When Larry David portrayed his divorce on Curb Your Enthusiasm, and Cheryl got all the friends, I was so relieved. You mean, that really happens? I'm not the only asshole who made each and every one of my friends choose a side?
During my divorce, almost four years ago, I was so angry and scared and entirely off-kilter that the idea of anyone I trusted, or cared about, talking to my ex, much less socializing with him or caring about him in any way, made me hyperventilate with feelings of betrayal and abandonment. I literally said to friends, "you're very welcome to remain friends with Michael, but if you make that choice I will never see or talk to you again."
One woman, a neighbor in the country who was barely more than an acquaintance, called to invite me and my new boyfriend to dinner one weekend. I had just heard, through my children, that she'd had my ex and his new girlfriend to dinner the previous week. In response to her invitation, I said, "Honestly Amanda, I have plenty of friends; why don't you just stick with Michael and let's call it a day?" I look back on that phone call with a modicum of shame -- the poor woman was trying to do the right thing I suppose -- but frankly, I think she was also trying to get a front row seat to my train wreck, and I wasn't having any of that. My life was messy enough.

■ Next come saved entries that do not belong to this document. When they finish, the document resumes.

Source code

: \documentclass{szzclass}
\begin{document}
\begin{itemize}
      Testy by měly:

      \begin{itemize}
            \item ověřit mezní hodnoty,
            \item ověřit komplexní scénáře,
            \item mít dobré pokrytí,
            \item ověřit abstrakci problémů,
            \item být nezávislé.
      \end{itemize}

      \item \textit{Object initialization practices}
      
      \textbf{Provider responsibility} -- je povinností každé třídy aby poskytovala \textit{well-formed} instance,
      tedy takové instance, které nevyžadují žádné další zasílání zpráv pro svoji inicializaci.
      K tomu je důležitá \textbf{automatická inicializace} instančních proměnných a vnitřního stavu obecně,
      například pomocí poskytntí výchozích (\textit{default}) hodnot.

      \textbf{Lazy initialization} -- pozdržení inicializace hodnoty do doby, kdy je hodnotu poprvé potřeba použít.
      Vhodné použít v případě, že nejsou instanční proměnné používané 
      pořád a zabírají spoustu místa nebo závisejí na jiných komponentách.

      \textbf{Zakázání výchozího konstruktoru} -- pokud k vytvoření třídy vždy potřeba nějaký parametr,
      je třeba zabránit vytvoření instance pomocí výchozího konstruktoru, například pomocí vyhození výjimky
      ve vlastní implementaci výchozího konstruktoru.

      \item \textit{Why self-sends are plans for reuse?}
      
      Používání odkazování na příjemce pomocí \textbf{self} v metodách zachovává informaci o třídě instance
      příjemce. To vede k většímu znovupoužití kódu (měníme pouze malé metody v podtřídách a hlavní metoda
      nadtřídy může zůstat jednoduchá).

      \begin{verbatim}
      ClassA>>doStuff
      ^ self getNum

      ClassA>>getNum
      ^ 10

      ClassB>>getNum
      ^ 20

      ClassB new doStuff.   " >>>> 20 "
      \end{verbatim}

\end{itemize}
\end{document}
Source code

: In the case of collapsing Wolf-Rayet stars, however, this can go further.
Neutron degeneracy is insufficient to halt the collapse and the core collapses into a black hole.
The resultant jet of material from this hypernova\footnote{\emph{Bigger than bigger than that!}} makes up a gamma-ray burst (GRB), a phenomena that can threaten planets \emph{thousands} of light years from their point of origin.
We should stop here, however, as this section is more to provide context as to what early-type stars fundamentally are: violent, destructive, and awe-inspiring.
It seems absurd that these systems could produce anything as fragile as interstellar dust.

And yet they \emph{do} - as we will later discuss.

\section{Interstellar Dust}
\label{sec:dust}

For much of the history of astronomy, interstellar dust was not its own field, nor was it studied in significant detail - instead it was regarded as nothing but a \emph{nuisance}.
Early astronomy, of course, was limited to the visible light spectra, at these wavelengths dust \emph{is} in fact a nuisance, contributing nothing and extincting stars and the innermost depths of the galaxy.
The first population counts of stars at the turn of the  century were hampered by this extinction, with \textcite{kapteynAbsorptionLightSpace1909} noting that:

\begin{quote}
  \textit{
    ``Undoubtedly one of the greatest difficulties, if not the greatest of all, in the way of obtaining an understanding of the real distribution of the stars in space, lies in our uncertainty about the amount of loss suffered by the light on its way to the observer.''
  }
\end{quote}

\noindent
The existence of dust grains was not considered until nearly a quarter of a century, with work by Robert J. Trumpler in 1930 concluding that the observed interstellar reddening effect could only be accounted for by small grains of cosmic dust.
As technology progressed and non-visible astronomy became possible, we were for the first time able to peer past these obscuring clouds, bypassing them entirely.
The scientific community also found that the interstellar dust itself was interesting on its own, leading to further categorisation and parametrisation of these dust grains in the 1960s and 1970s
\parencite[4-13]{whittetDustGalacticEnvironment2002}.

Just as in Curb Your Enthusiasm, most of the friends chose me, the wife. Not because I was the better person, clearly, but in large part because I had always been the social one in the partnership, the one who made plans and kept up relationships, the one who organized things around the kids. So from that perspective, things followed a natural course and I kept the friends. The one or two who chose him I let go of without looking back.
No one would ever call my ex-husband particularly gregarious, and like most men he didn't have a wide social net anyway, but he definitely felt the loss. He made a few comments, and the kids certainly noticed the teaming up, but in my defense he also didn't chase anyone down. He let the chips fall where they did; I cocooned myself in the illusion of social protection, and he, true to his nature in many ways anyway, wandered off in isolation.
Now, four years later, we're all pretty happy. Michael and I talk almost daily, and the kids are settled in an easy back and forth routine; the trauma is over. And I care about him and want him to be happy and to have a good life full of love and support. But we have still have separate friends, and I think it's better this way. I like that he and I have found an easy peace between us, but I don't want other people in the mix. Divorce is private that way. So although I hate that I handled it like a childish bully, and wish I could have been a bigger, better person, as I'm sure some divorcing people are, this is something for which I've forgiven myself.